-- INFORMATION SHOWN follows --
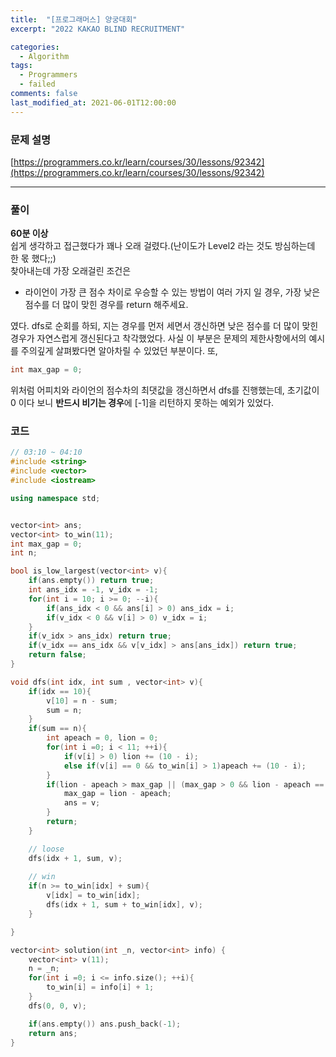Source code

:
 ```yaml
---
title:  "[프로그래머스] 양궁대회"
excerpt: "2022 KAKAO BLIND RECRUITMENT"

categories:
  - Algorithm
tags:
  - Programmers 
  - failed
comments: false
last_modified_at: 2021-06-01T12:00:00
---
```

### 문제 설명

[https://programmers.co.kr/learn/courses/30/lessons/92342](https://programmers.co.kr/learn/courses/30/lessons/92342)


---
### 풀이
**60분 이상**  
쉽게 생각하고 접근했다가 꽤나 오래 걸렸다.(난이도가 Level2 라는 것도 방심하는데 한 몫 했다;;)  
찾아내는데 가장 오래걸린 조건은

- 라이언이 가장 큰 점수 차이로 우승할 수 있는 방법이 여러 가지 일 경우, 가장 낮은 점수를 더 많이 맞힌 경우를 return 해주세요.  

였다. dfs로 순회를 하되, 지는 경우를 먼저 세면서 갱신하면 낮은 점수를 더 많이 맞힌 경우가 자연스럽게 갱신된다고 착각했었다. 사실 이 부분은 문제의 제한사항에서의 예시를 주의깊게 살펴봤다면 알아차릴 수 있었던 부분이다. 또,
```c++
int max_gap = 0;
```
위처럼 어피치와 라이언의 점수차의 최댓값을 갱신하면서 dfs를 진행했는데, 초기값이 0 이다 보니 **반드시 비기는 경우**에 [-1]을 리턴하지 못하는 예외가 있었다.


### 코드
```c++
// 03:10 ~ 04:10
#include <string>
#include <vector>
#include <iostream>

using namespace std;


vector<int> ans;
vector<int> to_win(11);
int max_gap = 0;
int n;

bool is_low_largest(vector<int> v){
    if(ans.empty()) return true;
    int ans_idx = -1, v_idx = -1;
    for(int i = 10; i >= 0; --i){
        if(ans_idx < 0 && ans[i] > 0) ans_idx = i;
        if(v_idx < 0 && v[i] > 0) v_idx = i;
    }
    if(v_idx > ans_idx) return true;
    if(v_idx == ans_idx && v[v_idx] > ans[ans_idx]) return true;
    return false;
}

void dfs(int idx, int sum , vector<int> v){
    if(idx == 10){
        v[10] = n - sum;
        sum = n;
    }
    if(sum == n){
        int apeach = 0, lion = 0;
        for(int i =0; i < 11; ++i){
            if(v[i] > 0) lion += (10 - i);
            else if(v[i] == 0 && to_win[i] > 1)apeach += (10 - i);
        }
        if(lion - apeach > max_gap || (max_gap > 0 && lion - apeach == max_gap && is_low_largest(v))){
            max_gap = lion - apeach;
            ans = v;
        }
        return;
    }

    // loose
    dfs(idx + 1, sum, v);
    
    // win
    if(n >= to_win[idx] + sum){
        v[idx] = to_win[idx];
        dfs(idx + 1, sum + to_win[idx], v);
    }

}

vector<int> solution(int _n, vector<int> info) {
    vector<int> v(11);
    n = _n;
    for(int i =0; i <= info.size(); ++i){
        to_win[i] = info[i] + 1;
    }
    dfs(0, 0, v);

    if(ans.empty()) ans.push_back(-1);
    return ans;
}
```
-- INFORMATION SHOWN concluded --
> [WORK TO COMPLETE]:
Without the pictures, return the records above exactly as given.

> [ANSWER FOR THIS EXERCISE]:
Source code

:
 ```yaml
---
title:  "[프로그래머스] 양궁대회"
excerpt: "2022 KAKAO BLIND RECRUITMENT"

categories:
  - Algorithm
tags:
  - Programmers 
  - failed
comments: false
last_modified_at: 2021-06-01T12:00:00
---
```

### 문제 설명

[https://programmers.co.kr/learn/courses/30/lessons/92342](https://programmers.co.kr/learn/courses/30/lessons/92342)


---
### 풀이
**60분 이상**  
쉽게 생각하고 접근했다가 꽤나 오래 걸렸다.(난이도가 Level2 라는 것도 방심하는데 한 몫 했다;;)  
찾아내는데 가장 오래걸린 조건은

- 라이언이 가장 큰 점수 차이로 우승할 수 있는 방법이 여러 가지 일 경우, 가장 낮은 점수를 더 많이 맞힌 경우를 return 해주세요.  

였다. dfs로 순회를 하되, 지는 경우를 먼저 세면서 갱신하면 낮은 점수를 더 많이 맞힌 경우가 자연스럽게 갱신된다고 착각했었다. 사실 이 부분은 문제의 제한사항에서의 예시를 주의깊게 살펴봤다면 알아차릴 수 있었던 부분이다. 또,
```c++
int max_gap = 0;
```
위처럼 어피치와 라이언의 점수차의 최댓값을 갱신하면서 dfs를 진행했는데, 초기값이 0 이다 보니 **반드시 비기는 경우**에 [-1]을 리턴하지 못하는 예외가 있었다.


### 코드
```c++
// 03:10 ~ 04:10
#include <string>
#include <vector>
#include <iostream>

using namespace std;


vector<int> ans;
vector<int> to_win(11);
int max_gap = 0;
int n;

bool is_low_largest(vector<int> v){
    if(ans.empty()) return true;
    int ans_idx = -1, v_idx = -1;
    for(int i = 10; i >= 0; --i){
        if(ans_idx < 0 && ans[i] > 0) ans_idx = i;
        if(v_idx < 0 && v[i] > 0) v_idx = i;
    }
    if(v_idx > ans_idx) return true;
    if(v_idx == ans_idx && v[v_idx] > ans[ans_idx]) return true;
    return false;
}

void dfs(int idx, int sum , vector<int> v){
    if(idx == 10){
        v[10] = n - sum;
        sum = n;
    }
    if(sum == n){
        int apeach = 0, lion = 0;
        for(int i =0; i < 11; ++i){
            if(v[i] > 0) lion += (10 - i);
            else if(v[i] == 0 && to_win[i] > 1)apeach += (10 - i);
        }
        if(lion - apeach > max_gap || (max_gap > 0 && lion - apeach == max_gap && is_low_largest(v))){
            max_gap = lion - apeach;
            ans = v;
        }
        return;
    }

    // loose
    dfs(idx + 1, sum, v);
    
    // win
    if(n >= to_win[idx] + sum){
        v[idx] = to_win[idx];
        dfs(idx + 1, sum + to_win[idx], v);
    }

}

vector<int> solution(int _n, vector<int> info) {
    vector<int> v(11);
    n = _n;
    for(int i =0; i <= info.size(); ++i){
        to_win[i] = info[i] + 1;
    }
    dfs(0, 0, v);

    if(ans.empty()) ans.push_back(-1);
    return ans;
}
```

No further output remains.